* What is needed *
Write only the number of lines in the data that contain the word "colección".

=======

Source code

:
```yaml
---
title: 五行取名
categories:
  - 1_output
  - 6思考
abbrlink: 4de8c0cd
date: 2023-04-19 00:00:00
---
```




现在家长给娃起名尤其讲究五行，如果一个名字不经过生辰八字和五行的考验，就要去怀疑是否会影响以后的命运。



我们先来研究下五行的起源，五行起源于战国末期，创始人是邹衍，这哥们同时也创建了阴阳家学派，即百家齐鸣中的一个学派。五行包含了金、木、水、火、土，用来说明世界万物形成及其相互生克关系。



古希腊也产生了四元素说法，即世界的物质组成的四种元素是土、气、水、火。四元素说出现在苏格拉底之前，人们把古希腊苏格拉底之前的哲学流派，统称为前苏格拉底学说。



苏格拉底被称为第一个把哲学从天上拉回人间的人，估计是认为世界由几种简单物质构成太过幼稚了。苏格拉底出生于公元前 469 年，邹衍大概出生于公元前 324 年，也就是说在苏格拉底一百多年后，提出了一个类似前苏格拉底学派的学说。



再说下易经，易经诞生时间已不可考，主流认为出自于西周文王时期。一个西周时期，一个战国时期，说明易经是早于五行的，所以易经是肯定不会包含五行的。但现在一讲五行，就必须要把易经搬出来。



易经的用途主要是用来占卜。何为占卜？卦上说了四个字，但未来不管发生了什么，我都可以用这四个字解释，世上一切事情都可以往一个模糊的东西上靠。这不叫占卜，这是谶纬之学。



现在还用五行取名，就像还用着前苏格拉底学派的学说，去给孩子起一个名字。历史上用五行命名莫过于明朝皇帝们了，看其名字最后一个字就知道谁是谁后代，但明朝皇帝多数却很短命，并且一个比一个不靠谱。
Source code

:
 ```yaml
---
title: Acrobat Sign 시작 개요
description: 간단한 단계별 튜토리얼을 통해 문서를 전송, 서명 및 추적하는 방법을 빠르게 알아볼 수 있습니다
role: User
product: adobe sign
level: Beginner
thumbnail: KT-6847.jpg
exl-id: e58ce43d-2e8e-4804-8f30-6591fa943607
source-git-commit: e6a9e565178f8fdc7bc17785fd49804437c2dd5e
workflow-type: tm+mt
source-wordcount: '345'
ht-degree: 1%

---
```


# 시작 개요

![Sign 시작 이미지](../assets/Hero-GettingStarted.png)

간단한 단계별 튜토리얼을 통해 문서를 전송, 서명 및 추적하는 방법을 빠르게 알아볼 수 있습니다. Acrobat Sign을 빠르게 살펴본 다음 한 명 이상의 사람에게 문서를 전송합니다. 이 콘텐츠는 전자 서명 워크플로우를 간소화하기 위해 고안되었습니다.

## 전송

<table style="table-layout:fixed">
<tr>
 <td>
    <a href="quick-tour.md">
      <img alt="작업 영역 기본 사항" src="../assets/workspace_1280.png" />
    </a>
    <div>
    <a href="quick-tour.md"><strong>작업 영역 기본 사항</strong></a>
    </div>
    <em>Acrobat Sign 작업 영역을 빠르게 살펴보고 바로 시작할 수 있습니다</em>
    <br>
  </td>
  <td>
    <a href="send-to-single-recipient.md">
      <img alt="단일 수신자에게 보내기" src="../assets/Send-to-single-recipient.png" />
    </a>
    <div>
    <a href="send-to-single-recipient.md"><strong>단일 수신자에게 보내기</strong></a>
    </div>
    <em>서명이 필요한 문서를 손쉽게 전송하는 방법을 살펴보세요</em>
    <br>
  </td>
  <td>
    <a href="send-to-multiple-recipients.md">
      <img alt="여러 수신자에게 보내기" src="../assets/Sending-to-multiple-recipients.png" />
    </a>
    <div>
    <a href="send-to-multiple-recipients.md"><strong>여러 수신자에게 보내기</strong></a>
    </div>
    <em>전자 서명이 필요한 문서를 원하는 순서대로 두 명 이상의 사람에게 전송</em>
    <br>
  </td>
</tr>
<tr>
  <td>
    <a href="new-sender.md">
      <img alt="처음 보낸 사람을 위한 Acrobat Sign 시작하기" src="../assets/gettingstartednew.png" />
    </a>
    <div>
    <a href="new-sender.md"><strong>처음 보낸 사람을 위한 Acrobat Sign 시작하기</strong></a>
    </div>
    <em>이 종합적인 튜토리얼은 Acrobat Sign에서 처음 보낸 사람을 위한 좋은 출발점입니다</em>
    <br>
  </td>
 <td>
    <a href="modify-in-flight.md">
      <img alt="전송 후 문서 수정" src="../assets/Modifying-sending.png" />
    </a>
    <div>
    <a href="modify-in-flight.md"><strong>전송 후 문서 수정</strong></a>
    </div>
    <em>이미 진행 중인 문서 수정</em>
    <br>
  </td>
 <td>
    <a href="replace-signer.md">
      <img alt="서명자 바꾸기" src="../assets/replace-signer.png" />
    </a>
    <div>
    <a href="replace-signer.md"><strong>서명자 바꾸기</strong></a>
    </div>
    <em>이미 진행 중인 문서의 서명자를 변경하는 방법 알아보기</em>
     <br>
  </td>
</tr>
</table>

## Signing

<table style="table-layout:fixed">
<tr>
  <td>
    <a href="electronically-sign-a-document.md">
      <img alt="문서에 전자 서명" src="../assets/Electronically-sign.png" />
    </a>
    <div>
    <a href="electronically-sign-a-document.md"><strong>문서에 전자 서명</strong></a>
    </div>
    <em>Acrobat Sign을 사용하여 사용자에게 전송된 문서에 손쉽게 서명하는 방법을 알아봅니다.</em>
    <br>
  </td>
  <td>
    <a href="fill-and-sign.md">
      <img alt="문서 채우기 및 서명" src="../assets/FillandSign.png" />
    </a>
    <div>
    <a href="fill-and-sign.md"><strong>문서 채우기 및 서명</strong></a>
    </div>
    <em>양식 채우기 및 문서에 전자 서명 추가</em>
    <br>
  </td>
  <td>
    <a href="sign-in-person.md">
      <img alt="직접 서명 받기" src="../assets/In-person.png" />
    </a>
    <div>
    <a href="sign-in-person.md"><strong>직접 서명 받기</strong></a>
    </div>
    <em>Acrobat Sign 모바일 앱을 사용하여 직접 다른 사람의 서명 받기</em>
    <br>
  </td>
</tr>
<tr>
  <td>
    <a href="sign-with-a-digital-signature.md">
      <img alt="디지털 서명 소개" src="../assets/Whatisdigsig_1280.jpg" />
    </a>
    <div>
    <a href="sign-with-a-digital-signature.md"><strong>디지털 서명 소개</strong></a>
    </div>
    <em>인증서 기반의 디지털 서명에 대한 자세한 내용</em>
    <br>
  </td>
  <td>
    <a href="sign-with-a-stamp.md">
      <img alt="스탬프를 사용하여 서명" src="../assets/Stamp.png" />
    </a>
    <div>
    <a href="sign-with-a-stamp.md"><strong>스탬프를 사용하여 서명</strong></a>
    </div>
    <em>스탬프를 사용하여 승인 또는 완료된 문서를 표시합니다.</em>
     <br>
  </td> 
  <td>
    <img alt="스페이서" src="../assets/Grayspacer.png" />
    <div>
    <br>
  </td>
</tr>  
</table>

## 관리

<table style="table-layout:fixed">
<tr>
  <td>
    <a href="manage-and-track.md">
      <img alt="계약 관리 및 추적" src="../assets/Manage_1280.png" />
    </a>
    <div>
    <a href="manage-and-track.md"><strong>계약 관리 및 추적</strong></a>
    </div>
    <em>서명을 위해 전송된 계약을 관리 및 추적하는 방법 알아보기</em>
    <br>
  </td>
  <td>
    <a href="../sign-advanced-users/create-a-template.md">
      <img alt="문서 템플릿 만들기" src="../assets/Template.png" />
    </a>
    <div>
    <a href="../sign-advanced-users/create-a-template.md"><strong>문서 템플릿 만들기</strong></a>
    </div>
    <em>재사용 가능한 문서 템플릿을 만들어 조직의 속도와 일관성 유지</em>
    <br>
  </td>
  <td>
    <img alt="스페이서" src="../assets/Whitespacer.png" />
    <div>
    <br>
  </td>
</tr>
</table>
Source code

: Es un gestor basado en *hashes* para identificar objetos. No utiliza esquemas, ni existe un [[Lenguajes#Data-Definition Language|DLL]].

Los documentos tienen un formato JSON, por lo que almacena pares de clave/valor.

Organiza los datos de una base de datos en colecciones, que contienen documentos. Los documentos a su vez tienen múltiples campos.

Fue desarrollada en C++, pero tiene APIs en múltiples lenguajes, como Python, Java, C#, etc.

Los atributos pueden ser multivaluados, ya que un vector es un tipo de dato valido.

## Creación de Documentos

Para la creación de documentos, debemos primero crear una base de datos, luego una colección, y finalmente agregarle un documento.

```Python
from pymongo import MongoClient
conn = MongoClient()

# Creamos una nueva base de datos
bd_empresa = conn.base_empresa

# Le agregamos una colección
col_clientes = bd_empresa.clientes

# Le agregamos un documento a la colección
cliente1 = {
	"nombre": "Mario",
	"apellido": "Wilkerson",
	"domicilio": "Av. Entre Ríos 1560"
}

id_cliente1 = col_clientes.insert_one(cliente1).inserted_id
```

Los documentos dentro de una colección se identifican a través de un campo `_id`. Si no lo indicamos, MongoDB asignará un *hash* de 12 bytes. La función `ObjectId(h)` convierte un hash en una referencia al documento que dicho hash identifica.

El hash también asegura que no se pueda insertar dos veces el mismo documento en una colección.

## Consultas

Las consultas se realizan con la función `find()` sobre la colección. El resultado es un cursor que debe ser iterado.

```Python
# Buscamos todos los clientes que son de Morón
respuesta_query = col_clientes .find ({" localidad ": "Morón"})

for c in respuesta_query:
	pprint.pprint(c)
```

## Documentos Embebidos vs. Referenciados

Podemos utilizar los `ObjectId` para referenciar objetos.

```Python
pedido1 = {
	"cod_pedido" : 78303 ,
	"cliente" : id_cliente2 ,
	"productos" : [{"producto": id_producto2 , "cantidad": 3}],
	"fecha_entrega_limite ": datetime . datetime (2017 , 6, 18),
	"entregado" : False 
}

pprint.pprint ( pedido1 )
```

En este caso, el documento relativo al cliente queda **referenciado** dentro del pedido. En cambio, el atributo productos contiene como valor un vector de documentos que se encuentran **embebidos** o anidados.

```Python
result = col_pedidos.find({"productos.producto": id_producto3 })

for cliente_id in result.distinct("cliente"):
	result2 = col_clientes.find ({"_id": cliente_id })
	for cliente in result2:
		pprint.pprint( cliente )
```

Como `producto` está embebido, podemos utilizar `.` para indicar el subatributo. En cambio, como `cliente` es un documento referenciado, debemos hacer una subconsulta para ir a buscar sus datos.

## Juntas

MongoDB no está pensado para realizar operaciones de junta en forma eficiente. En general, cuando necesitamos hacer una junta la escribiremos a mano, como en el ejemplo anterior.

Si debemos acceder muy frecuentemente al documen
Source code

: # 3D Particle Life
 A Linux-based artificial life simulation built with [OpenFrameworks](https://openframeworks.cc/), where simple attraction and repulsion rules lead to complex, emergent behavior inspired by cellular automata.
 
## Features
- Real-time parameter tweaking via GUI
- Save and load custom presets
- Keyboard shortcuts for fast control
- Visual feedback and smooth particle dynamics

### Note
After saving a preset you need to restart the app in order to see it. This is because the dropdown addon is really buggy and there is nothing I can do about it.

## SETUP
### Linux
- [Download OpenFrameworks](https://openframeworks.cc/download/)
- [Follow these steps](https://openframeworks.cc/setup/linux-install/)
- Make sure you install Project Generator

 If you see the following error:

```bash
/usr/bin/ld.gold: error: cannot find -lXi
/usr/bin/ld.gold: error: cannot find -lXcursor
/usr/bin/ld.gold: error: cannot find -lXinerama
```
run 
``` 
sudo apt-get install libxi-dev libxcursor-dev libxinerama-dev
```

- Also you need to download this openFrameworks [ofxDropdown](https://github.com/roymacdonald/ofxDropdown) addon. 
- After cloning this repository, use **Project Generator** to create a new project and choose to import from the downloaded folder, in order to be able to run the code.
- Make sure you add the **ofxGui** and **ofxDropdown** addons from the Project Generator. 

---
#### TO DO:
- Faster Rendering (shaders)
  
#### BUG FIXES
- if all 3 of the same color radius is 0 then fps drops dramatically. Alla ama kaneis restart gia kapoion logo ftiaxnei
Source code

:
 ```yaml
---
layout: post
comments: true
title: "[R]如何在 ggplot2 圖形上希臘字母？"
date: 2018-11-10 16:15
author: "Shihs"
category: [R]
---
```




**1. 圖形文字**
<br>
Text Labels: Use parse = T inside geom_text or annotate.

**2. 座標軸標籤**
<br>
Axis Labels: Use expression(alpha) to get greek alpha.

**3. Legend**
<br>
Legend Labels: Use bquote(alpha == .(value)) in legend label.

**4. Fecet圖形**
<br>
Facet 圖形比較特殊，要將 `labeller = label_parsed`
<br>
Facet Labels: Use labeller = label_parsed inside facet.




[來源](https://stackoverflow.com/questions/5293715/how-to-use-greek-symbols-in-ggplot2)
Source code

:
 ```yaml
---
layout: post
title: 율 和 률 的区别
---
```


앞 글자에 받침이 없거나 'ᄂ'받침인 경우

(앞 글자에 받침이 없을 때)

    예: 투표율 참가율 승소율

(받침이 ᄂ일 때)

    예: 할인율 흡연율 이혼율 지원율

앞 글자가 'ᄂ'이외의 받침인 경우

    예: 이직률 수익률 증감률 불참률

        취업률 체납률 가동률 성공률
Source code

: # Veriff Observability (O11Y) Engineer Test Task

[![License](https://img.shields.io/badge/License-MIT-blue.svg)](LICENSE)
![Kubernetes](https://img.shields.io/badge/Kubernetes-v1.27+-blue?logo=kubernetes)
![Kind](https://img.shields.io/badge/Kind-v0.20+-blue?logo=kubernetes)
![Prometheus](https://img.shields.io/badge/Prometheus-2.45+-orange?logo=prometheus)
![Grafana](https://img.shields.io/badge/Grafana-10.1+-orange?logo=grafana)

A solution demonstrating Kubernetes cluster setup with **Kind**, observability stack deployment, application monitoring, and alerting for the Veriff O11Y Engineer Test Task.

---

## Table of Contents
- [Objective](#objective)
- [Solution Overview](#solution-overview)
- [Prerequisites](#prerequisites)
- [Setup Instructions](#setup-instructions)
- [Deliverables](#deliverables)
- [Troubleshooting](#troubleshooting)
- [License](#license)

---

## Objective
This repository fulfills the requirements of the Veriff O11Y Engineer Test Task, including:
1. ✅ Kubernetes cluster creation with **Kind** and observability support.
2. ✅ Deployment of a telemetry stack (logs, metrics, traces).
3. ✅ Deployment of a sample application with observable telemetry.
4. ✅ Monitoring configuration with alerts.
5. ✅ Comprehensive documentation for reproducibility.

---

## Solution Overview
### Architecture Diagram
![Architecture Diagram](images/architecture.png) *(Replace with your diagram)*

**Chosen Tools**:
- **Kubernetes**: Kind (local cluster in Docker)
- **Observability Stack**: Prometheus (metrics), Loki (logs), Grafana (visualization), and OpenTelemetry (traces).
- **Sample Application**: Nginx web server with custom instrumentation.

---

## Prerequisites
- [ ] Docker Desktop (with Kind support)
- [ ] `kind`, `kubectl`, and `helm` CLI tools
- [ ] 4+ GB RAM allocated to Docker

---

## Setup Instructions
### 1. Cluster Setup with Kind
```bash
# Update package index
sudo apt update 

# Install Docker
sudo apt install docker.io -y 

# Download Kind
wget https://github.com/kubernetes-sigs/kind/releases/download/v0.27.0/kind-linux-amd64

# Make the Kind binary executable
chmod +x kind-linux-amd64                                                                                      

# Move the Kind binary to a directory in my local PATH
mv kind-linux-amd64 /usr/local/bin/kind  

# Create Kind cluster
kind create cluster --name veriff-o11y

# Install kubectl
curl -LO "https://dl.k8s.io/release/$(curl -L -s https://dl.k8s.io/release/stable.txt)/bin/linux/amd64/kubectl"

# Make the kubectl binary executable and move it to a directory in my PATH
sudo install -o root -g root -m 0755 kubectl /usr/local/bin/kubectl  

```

=======

* Output of the task *
6